Despite the solemnity of the Chor Leoni’s 2021 Remembrance Day concert, there was a celebratory undercurrent to the show, the 65-member male choir’s first time in front of a live audience in 18 months. And the vibe was positively electric when its singers performed Ken Cormier’s stunning new arrangement of Kate Bush’s 1980 single “Army Dreamers”, a mother’s story of mourning for the son she lost to war. Lush, soaring, harmonious, and heart-stopping: in the singing lions’ command, this proved to be a song to remember.

 

Meaghan Chenosky. Photo by Emily Cooper

Farm to Fable

The Cultch, online, November

There was no predicting what audiences would dish up in writer Amiel Gladstone’s light-hearted Farm to Fable, an interactive show about an aspiring restaurateur in the middle of a break-up performed by Meaghan Chenosky. And surely the solo artist never could have imagined what one viewer on opening night had to say when asked, via Zoom, about a memorable cooking experience. The guest recalled an evening when her partner, who was also present on-screen, decided to make dinner in the nude with ingredients that included some especially fiery chilies. Chenosky responded with aplomb, managing to gracefully utter the words “pepper penis” without losing her cool.

 

Elektra Women’s Choir. Photo by Laura Moore

The Light of Hope Returning

Elektra Women’s Choir, Pacific Spirit United Church, November

“Transcendant” and “magical” are just a few of the words that come to mind when describing Elektra’s wintry animated choral concert of the “American Folk Solstice Oratorio” by composer Shawn Kirchner. Listening to soloist Allison Girvan, backed by the choir’s heavenly voices and set against Syrian artist Kevork Mourad’s gestural, black-and-white video drawings suggesting mothers and babies, brought a profound feeling of being soothed through dark times.

 

East Van Panto: Alice in Wonderland. Photo by Emily Cooper

East Van Panto: Alice in Wonderland

The Cultch and Theatre Replacement, the York Theatre, November

“Look behind you! Look behind you!” For a brief, pre-Omicron moment, the universe felt normal again—the packed (masked and vaxxed) audience at the York yelling in unison at Dawn Petten’s wonderfully goofy Alice as she searched for an elusive white rabbit. It felt great to be back in the middle of East Van, interacting en masse with imaginary characters at the Panto—one of the best in the production’s deservedly fabled history. Now it’s been moved entirely online for this, its last week of performances, as we all return to living Through the Looking Glass.

 

The jester-like dancers in Orfeo and Euridce move in front of a seemingly floating chorus.

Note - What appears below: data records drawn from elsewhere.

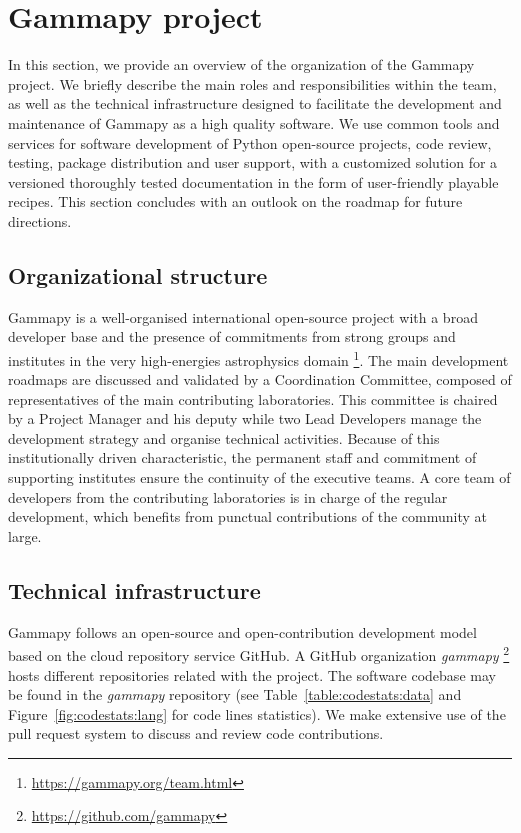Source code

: \section{Gammapy project}
\label{sec:gammapy-project}

In this section, we provide an overview of the organization of the Gammapy project. We briefly describe the main roles and responsibilities within the team, as well as the technical infrastructure designed to facilitate the development and maintenance of Gammapy as a high quality software. We use common tools and services for software development of Python open-source projects, code review, testing, package distribution and user support, with a customized solution for a versioned thoroughly tested documentation in the form of user-friendly playable recipes. This section concludes with an outlook on the roadmap for future directions.

\subsection{Organizational structure}
\label{ssec:organizational-structure}

Gammapy is a well-organised international open-source project with a broad developer base and the presence of commitments from strong groups and institutes in the very high-energies astrophysics domain \footnote{\url{https://gammapy.org/team.html}}. The main development roadmaps are discussed and validated by a Coordination Committee, composed of representatives of the main contributing laboratories. This committee is chaired by a Project Manager and his deputy while two Lead Developers manage the development strategy and organise technical activities. Because of this institutionally driven characteristic, the permanent staff and commitment of supporting institutes ensure the continuity of the executive teams. A core team of developers from the contributing laboratories is in charge of the regular development, which benefits from punctual contributions of the community at large.

\subsection{Technical infrastructure}
\label{ssec:technical-infrastructure}

Gammapy follows an open-source and open-contribution development model based on the cloud repository service GitHub. A GitHub organization \textit{gammapy} \footnote{\url{https://github.com/gammapy}} hosts different repositories related with the project. The software codebase may be found in the \textit{gammapy} repository (see Table~\ref{table:codestats:data} and Figure~\ref{fig:codestats:lang} for code lines statistics). We make extensive use of the pull request system to discuss and review code contributions.

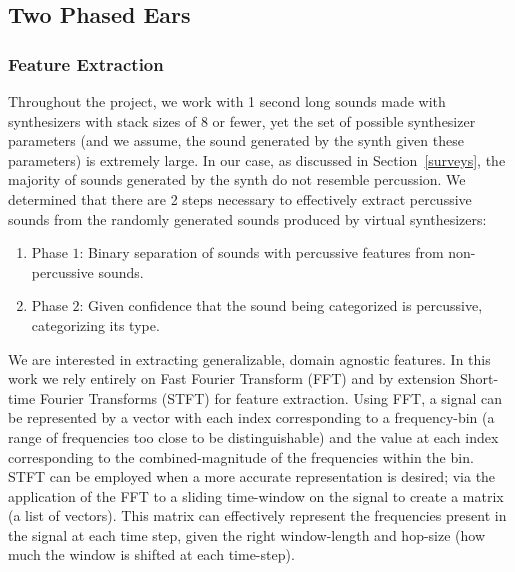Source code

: \documentclass[\main/thesis.tex]{subfiles}
\begin{document}
\subsection{Two Phased Ears}
\label{sec:ear}
\subsubsection{Feature Extraction}
Throughout the project, we work with 1 second long sounds made with synthesizers with stack sizes of 8 or fewer, yet the set of possible synthesizer parameters (and we assume, the sound generated by the synth given these parameters) is extremely large. In our case, as discussed in Section~\ref{surveys}, the majority of sounds generated by the synth do not resemble percussion.  We determined that there are 2 steps necessary to effectively extract percussive sounds
from the randomly generated sounds produced by virtual synthesizers: 
\begin{enumerate}
   \item  Phase $1$: Binary separation of sounds with percussive features from non-percussive sounds.
   \item Phase $2$: Given confidence that the sound being categorized is percussive, categorizing its type.
\end{enumerate}
We are interested in extracting generalizable, domain agnostic features. In this work we rely entirely on Fast Fourier Transform (FFT) and by extension Short-time Fourier Transforms (STFT) for feature extraction. Using FFT, a signal can be represented by a vector with each index corresponding to a frequency-bin (a range of frequencies too close to be distinguishable) and the value at each index corresponding to the combined-magnitude of the frequencies within the bin. STFT can be employed when a more accurate representation is desired; via the application of the FFT to a sliding time-window on the signal to create a matrix (a list of vectors). This matrix can effectively represent the frequencies present in the signal at each time step, given the right window-length and hop-size (how much the window is shifted at each time-step).
\end{document}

Photo by Tim Matheson

Orfeo ed Euridice

Vancouver Opera, The Dance Centre, and Ne.Sans Opera and Dance, Queen Elizabeth Theatre, December

Out of the pandemic void, a team of intrepid artists created dazzling magic on the opera stage, with a dreamlike and visually dazzling take on Christoph Willibald Gluck’s 1762 Baroque opera. Memorable moments abounded, from the finale’s red-tinsel-exploding balloons to Mireille Lebel’s transcendant “Che farò senza Euridice”. But the most stunning scene came in Act 2, when the chorus seemed to float in silhouette as it sang above the group of dancers, dressed in Felliniesque clown makeup, jester hats, and tutus.